Complete chloroplast genomes and 45SnrDNA sequences were independently explored for phylogenetic and divergence analysis. Chloroplast sequences of 28 Brassica and Raphanus genotypes were aligned with a previously reported Brassica chloroplast sequence using MAFFT (http://mafft.cbrc.jp/alignment/software/).
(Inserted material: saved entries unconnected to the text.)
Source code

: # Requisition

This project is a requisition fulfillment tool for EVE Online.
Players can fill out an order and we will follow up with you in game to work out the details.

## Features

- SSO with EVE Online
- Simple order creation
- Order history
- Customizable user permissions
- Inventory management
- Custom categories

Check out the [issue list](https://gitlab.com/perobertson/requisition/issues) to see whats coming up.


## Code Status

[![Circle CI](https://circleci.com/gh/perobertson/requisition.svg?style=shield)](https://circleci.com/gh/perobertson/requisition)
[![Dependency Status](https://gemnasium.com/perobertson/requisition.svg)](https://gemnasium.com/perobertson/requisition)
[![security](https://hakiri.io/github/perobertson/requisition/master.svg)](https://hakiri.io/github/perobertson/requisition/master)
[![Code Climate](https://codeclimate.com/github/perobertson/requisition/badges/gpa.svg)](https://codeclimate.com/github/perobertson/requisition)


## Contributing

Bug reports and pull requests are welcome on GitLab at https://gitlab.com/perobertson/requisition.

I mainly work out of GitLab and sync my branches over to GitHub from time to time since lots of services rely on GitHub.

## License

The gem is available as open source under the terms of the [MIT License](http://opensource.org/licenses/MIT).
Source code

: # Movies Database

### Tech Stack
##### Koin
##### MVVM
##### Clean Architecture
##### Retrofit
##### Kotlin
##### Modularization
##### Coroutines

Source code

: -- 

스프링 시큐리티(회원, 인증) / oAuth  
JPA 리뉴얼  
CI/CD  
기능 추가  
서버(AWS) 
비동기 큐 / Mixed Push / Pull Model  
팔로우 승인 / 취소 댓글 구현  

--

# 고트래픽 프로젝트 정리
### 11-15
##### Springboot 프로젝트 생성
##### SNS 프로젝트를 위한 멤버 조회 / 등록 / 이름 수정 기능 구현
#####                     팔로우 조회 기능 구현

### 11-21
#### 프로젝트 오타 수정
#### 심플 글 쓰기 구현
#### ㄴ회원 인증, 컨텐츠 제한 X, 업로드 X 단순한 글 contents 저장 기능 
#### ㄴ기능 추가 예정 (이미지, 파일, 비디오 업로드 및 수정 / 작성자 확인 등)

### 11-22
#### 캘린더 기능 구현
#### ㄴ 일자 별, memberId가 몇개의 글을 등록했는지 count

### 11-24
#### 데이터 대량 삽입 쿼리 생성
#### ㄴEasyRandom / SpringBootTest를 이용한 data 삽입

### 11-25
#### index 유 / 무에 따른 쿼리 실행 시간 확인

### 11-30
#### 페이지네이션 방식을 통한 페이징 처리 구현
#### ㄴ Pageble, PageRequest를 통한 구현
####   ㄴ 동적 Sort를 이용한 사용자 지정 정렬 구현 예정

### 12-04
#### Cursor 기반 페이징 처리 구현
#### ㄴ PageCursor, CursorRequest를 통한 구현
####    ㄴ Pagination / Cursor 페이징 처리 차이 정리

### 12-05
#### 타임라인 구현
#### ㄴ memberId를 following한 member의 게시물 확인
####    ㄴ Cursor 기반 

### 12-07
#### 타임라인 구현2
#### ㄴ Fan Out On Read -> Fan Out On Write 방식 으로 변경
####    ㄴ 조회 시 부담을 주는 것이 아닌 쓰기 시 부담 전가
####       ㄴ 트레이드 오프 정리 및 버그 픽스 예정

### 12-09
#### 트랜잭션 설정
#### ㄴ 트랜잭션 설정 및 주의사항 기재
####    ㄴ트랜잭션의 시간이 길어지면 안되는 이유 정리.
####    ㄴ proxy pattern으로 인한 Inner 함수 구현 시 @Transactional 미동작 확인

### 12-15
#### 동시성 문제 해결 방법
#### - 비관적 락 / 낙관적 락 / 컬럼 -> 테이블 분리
Phylogenetic trees were constructed in MEGA7 using the neighbor-joining iterative model with 1,000 bootstrap replications60. Phylogenetic analysis was performed for 40 types of 45SnrDNA sequences based on 28 genotypes. A. thaliana chloroplast and 45SnrDNA sequences were used as an outgroup for the phylogenetic analysis. The reference chloroplast sequence with its annotation of A. thaliana, B. rapa, B. oleracea, B. nigra, B. juncea, B. carinata, and Raphanus sativus was obtained from GenBank.

Chloroplast and 45SnrDNA sequences from 28 genotypes were subjected to tree topology analysis and divergence time estimation using Bayesian methods implemented in BEAST (http://beast.bio.ed.ac.uk/)61. The BEAST program assumes auto-correlation, and is widely used to estimate the uncertainty of divergence dates and branch lengths, to estimate divergence using known speciation dates, and to accommodate the branching rate. The GTR + I + G substitution model was used to construct the tree topology and divergence time. We used an uncorrelated lognormal relaxed clock model to perform 10,000,000 generations of Markov chain Monte Carlo (MCMC) analysis with sampling every 1,000 generations. A Yule tree prior were used to generate the random starting tree. Tracer v. 1.6 was used to obtain the BEAST run after discarding 10% of the generations as burn-in. The remaining BEAST runs were used for the posterior possibilities. The divergence time was estimated using Tree annotator. A. thaliana was constrained as the outgroup, and the age of divergence between A. thaliana and Brassica lineages was constrained by a normal distribution with a mean of 17 million years (my) and standard deviation of 2 my9.

Availability of data and materials

All data generated or analysed during this study were obtained from the accession numbers provide at Tables 1 and S6.